Work instruction :: All that should come back is the lines of the data below from the one containing "[structural type](structural-data-types) that" to the one containing "## Iceberg connector", inclusive, exactly as they stand.

Supplied data ::

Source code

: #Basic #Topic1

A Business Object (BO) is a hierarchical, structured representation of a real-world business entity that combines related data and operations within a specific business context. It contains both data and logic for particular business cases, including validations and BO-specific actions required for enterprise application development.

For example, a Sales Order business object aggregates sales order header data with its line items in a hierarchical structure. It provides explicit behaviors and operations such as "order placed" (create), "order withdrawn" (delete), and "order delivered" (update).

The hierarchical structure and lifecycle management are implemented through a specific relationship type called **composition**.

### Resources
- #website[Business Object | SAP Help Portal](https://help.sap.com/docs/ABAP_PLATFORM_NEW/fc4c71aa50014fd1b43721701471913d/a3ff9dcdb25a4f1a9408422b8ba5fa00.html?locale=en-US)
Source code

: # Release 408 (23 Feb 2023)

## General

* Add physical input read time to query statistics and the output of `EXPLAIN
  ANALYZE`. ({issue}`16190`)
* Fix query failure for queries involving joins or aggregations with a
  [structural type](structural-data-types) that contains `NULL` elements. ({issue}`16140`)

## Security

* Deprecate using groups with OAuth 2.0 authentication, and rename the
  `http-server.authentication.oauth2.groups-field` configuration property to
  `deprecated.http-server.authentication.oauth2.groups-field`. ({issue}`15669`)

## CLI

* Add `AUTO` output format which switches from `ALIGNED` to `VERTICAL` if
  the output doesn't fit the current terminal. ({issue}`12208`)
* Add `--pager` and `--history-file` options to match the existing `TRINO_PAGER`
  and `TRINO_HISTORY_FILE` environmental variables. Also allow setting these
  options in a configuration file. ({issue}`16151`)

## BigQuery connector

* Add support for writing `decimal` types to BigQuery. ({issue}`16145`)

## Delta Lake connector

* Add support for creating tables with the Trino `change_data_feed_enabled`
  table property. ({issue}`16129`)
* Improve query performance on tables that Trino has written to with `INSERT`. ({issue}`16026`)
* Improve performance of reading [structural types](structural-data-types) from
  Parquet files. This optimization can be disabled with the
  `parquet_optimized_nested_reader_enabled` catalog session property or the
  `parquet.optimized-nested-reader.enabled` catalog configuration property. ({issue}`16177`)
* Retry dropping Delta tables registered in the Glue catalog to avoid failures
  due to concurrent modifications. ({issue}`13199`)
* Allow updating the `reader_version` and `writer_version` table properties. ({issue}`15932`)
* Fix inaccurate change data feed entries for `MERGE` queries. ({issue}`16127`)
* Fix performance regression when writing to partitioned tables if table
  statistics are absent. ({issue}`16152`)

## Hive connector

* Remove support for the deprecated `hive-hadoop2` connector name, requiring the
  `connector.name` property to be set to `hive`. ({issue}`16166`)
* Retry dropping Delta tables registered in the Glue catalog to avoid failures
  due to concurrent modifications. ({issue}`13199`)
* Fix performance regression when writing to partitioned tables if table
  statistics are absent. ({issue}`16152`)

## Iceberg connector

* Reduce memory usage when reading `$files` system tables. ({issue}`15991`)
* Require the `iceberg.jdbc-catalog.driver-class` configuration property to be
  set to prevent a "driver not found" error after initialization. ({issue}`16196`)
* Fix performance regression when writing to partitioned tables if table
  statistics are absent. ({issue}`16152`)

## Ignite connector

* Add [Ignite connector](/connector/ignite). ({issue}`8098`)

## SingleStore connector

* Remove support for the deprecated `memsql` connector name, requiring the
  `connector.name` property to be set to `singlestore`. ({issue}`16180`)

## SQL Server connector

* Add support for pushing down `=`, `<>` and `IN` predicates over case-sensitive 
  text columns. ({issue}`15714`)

* * *

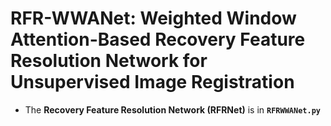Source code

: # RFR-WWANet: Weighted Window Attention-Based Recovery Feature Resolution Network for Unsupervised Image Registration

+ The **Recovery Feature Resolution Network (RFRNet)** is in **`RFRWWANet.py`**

Exercise response ::
  [structural type](structural-data-types) that contains `NULL` elements. ({issue}`16140`)

## Security

* Deprecate using groups with OAuth 2.0 authentication, and rename the
  `http-server.authentication.oauth2.groups-field` configuration property to
  `deprecated.http-server.authentication.oauth2.groups-field`. ({issue}`15669`)

## CLI

* Add `AUTO` output format which switches from `ALIGNED` to `VERTICAL` if
  the output doesn't fit the current terminal. ({issue}`12208`)
* Add `--pager` and `--history-file` options to match the existing `TRINO_PAGER`
  and `TRINO_HISTORY_FILE` environmental variables. Also allow setting these
  options in a configuration file. ({issue}`16151`)

## BigQuery connector

* Add support for writing `decimal` types to BigQuery. ({issue}`16145`)

## Delta Lake connector

* Add support for creating tables with the Trino `change_data_feed_enabled`
  table property. ({issue}`16129`)
* Improve query performance on tables that Trino has written to with `INSERT`. ({issue}`16026`)
* Improve performance of reading [structural types](structural-data-types) from
  Parquet files. This optimization can be disabled with the
  `parquet_optimized_nested_reader_enabled` catalog session property or the
  `parquet.optimized-nested-reader.enabled` catalog configuration property. ({issue}`16177`)
* Retry dropping Delta tables registered in the Glue catalog to avoid failures
  due to concurrent modifications. ({issue}`13199`)
* Allow updating the `reader_version` and `writer_version` table properties. ({issue}`15932`)
* Fix inaccurate change data feed entries for `MERGE` queries. ({issue}`16127`)
* Fix performance regression when writing to partitioned tables if table
  statistics are absent. ({issue}`16152`)

## Hive connector

* Remove support for the deprecated `hive-hadoop2` connector name, requiring the
  `connector.name` property to be set to `hive`. ({issue}`16166`)
* Retry dropping Delta tables registered in the Glue catalog to avoid failures
  due to concurrent modifications. ({issue}`13199`)
* Fix performance regression when writing to partitioned tables if table
  statistics are absent. ({issue}`16152`)

## Iceberg connector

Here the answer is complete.